*EXERCISE PROMPT*. Among the lines below, restate word for word only those from the line with "batch rotation fixing." through the line with "- shared memory", with both end lines kept.

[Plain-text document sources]
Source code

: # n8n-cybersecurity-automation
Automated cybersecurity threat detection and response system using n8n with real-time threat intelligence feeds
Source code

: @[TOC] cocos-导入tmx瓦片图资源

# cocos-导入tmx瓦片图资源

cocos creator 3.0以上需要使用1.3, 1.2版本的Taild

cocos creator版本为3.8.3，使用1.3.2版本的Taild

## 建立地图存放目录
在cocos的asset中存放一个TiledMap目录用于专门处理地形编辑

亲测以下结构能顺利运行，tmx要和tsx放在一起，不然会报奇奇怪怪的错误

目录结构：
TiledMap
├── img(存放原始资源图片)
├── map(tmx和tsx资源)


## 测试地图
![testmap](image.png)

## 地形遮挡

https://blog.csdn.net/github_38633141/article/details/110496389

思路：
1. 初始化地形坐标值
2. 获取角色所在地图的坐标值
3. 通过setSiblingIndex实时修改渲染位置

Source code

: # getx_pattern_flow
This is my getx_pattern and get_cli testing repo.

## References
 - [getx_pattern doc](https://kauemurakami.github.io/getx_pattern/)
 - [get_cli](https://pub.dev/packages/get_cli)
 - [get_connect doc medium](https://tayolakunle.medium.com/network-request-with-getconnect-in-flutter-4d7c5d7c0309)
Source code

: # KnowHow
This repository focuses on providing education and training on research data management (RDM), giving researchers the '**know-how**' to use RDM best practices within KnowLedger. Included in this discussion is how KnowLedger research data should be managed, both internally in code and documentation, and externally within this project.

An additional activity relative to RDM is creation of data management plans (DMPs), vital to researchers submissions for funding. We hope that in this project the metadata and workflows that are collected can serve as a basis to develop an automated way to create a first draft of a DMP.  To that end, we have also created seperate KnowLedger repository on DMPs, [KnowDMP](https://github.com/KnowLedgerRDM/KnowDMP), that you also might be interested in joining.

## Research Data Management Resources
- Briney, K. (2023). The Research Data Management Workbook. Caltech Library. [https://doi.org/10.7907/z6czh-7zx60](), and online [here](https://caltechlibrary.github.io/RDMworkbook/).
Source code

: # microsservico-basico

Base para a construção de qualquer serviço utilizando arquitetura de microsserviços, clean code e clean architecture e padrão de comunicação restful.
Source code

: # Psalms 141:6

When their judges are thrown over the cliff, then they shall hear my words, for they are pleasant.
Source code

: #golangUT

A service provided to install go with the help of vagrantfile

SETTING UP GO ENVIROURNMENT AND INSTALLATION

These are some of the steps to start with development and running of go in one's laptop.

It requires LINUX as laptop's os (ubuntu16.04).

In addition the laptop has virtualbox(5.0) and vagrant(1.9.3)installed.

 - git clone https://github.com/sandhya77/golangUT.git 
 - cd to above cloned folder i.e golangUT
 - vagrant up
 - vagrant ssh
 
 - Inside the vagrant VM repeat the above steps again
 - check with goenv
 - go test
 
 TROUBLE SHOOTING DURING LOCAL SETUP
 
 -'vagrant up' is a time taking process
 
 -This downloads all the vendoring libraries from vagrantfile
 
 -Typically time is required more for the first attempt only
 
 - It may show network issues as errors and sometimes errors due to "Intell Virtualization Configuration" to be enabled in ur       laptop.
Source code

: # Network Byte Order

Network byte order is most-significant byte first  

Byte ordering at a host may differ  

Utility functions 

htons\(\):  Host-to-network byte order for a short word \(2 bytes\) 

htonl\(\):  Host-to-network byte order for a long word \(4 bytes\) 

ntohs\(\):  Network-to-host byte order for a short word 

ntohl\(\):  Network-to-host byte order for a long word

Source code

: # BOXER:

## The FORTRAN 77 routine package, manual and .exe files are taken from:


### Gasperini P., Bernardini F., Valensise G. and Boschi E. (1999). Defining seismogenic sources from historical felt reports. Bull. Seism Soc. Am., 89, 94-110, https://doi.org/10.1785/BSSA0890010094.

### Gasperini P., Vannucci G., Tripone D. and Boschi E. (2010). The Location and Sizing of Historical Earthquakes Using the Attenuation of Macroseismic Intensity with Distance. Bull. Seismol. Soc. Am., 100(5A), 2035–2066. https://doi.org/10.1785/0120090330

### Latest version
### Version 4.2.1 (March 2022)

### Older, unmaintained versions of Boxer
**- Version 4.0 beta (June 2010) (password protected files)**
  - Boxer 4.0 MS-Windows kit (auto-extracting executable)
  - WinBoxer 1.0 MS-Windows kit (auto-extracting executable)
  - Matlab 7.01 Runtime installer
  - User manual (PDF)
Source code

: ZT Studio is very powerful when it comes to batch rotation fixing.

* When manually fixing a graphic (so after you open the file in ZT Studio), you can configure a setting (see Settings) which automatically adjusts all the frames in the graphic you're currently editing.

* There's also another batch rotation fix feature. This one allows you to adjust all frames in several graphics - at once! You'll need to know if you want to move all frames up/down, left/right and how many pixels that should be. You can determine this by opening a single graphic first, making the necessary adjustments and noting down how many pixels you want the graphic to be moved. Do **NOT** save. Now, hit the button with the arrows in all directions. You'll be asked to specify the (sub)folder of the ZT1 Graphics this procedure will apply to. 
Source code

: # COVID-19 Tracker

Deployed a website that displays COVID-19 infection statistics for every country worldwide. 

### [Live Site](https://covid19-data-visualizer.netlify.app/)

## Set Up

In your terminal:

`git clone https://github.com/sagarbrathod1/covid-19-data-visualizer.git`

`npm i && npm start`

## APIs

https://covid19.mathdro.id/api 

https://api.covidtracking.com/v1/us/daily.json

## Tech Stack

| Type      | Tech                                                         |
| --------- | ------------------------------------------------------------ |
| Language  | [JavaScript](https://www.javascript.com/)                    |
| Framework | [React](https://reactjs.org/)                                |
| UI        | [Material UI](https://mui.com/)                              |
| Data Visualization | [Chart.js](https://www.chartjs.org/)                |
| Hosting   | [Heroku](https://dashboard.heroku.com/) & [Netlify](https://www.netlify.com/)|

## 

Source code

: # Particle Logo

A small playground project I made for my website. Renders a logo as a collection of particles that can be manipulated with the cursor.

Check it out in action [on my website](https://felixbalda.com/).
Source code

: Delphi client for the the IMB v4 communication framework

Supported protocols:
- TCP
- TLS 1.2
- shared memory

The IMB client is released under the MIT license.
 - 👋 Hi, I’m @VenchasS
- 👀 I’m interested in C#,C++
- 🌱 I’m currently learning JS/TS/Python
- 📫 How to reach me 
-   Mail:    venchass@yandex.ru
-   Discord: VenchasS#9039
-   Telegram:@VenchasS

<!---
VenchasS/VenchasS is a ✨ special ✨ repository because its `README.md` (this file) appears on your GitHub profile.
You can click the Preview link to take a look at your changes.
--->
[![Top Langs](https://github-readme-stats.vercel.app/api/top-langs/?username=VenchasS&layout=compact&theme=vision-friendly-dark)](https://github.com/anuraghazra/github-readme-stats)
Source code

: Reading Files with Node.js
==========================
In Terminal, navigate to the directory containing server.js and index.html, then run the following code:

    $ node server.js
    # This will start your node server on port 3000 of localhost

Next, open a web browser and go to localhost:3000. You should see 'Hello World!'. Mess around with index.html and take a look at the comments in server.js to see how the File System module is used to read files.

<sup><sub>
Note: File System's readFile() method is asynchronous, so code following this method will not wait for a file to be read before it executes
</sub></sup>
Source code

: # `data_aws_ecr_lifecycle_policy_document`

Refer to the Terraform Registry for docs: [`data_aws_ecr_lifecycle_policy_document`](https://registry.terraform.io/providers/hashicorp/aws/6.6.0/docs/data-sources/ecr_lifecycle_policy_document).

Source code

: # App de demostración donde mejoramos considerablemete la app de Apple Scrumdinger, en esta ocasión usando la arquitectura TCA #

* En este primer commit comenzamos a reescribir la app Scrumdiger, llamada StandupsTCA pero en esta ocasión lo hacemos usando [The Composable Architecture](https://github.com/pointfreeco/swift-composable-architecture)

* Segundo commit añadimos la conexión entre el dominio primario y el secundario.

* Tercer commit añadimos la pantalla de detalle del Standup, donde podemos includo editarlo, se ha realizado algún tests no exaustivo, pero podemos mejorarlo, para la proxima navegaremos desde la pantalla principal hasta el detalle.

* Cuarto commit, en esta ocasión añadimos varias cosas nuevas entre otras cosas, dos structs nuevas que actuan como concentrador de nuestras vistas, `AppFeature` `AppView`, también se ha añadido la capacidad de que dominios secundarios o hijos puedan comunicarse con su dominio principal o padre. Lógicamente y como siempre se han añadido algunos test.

*RESULT*.
: ZT Studio is very powerful when it comes to batch rotation fixing.

* When manually fixing a graphic (so after you open the file in ZT Studio), you can configure a setting (see Settings) which automatically adjusts all the frames in the graphic you're currently editing.

* There's also another batch rotation fix feature. This one allows you to adjust all frames in several graphics - at once! You'll need to know if you want to move all frames up/down, left/right and how many pixels that should be. You can determine this by opening a single graphic first, making the necessary adjustments and noting down how many pixels you want the graphic to be moved. Do **NOT** save. Now, hit the button with the arrows in all directions. You'll be asked to specify the (sub)folder of the ZT1 Graphics this procedure will apply to. 
Source code

: # COVID-19 Tracker

Deployed a website that displays COVID-19 infection statistics for every country worldwide. 

### [Live Site](https://covid19-data-visualizer.netlify.app/)

## Set Up

In your terminal:

`git clone https://github.com/sagarbrathod1/covid-19-data-visualizer.git`

`npm i && npm start`

## APIs

https://covid19.mathdro.id/api 

https://api.covidtracking.com/v1/us/daily.json

## Tech Stack

| Type      | Tech                                                         |
| --------- | ------------------------------------------------------------ |
| Language  | [JavaScript](https://www.javascript.com/)                    |
| Framework | [React](https://reactjs.org/)                                |
| UI        | [Material UI](https://mui.com/)                              |
| Data Visualization | [Chart.js](https://www.chartjs.org/)                |
| Hosting   | [Heroku](https://dashboard.heroku.com/) & [Netlify](https://www.netlify.com/)|

## 

Source code

: # Particle Logo

A small playground project I made for my website. Renders a logo as a collection of particles that can be manipulated with the cursor.

Check it out in action [on my website](https://felixbalda.com/).
Source code

: Delphi client for the the IMB v4 communication framework

Supported protocols:
- TCP
- TLS 1.2
- shared memory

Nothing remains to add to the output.